■ Problem to work on: Everything in the listing below must be set down again exactly.

■ Data:
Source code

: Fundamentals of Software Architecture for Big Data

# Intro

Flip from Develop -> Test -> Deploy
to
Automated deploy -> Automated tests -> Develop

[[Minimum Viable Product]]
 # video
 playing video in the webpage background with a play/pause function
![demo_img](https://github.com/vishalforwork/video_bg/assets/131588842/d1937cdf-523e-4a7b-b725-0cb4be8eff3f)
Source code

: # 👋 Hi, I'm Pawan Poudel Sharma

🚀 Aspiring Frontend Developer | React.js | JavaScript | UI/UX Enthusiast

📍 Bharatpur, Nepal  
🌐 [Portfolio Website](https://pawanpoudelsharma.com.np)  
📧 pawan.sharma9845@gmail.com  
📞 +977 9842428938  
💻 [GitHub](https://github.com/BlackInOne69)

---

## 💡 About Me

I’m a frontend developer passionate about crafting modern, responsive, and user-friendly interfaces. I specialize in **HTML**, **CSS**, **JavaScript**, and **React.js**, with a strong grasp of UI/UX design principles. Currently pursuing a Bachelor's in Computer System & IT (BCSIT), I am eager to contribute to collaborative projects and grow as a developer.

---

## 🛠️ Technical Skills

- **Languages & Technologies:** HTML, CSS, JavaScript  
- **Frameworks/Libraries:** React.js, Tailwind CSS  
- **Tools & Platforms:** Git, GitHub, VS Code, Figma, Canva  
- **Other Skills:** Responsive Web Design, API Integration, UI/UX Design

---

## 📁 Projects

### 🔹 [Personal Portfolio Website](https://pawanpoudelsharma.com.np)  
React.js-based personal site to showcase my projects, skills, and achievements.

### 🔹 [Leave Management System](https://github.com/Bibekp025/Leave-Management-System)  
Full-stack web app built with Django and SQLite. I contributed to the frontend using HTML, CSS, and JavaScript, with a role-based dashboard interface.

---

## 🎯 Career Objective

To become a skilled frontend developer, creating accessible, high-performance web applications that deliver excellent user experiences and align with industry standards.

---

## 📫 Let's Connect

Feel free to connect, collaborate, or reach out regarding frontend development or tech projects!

■ Result of this task:
Source code

: Fundamentals of Software Architecture for Big Data

# Intro

Flip from Develop -> Test -> Deploy
to
Automated deploy -> Automated tests -> Develop

[[Minimum Viable Product]]
 # video
 playing video in the webpage background with a play/pause function
![demo_img](https://github.com/vishalforwork/video_bg/assets/131588842/d1937cdf-523e-4a7b-b725-0cb4be8eff3f)
Source code

: # 👋 Hi, I'm Pawan Poudel Sharma

🚀 Aspiring Frontend Developer | React.js | JavaScript | UI/UX Enthusiast

📍 Bharatpur, Nepal  
🌐 [Portfolio Website](https://pawanpoudelsharma.com.np)  
📧 pawan.sharma9845@gmail.com  
📞 +977 9842428938  
💻 [GitHub](https://github.com/BlackInOne69)

---

## 💡 About Me

I’m a frontend developer passionate about crafting modern, responsive, and user-friendly interfaces. I specialize in **HTML**, **CSS**, **JavaScript**, and **React.js**, with a strong grasp of UI/UX design principles. Currently pursuing a Bachelor's in Computer System & IT (BCSIT), I am eager to contribute to collaborative projects and grow as a developer.

---

## 🛠️ Technical Skills

- **Languages & Technologies:** HTML, CSS, JavaScript  
- **Frameworks/Libraries:** React.js, Tailwind CSS  
- **Tools & Platforms:** Git, GitHub, VS Code, Figma, Canva  
- **Other Skills:** Responsive Web Design, API Integration, UI/UX Design

---

## 📁 Projects

### 🔹 [Personal Portfolio Website](https://pawanpoudelsharma.com.np)  
React.js-based personal site to showcase my projects, skills, and achievements.

### 🔹 [Leave Management System](https://github.com/Bibekp025/Leave-Management-System)  
Full-stack web app built with Django and SQLite. I contributed to the frontend using HTML, CSS, and JavaScript, with a role-based dashboard interface.

---

## 🎯 Career Objective

To become a skilled frontend developer, creating accessible, high-performance web applications that deliver excellent user experiences and align with industry standards.

---

## 📫 Let's Connect

Feel free to connect, collaborate, or reach out regarding frontend development or tech projects!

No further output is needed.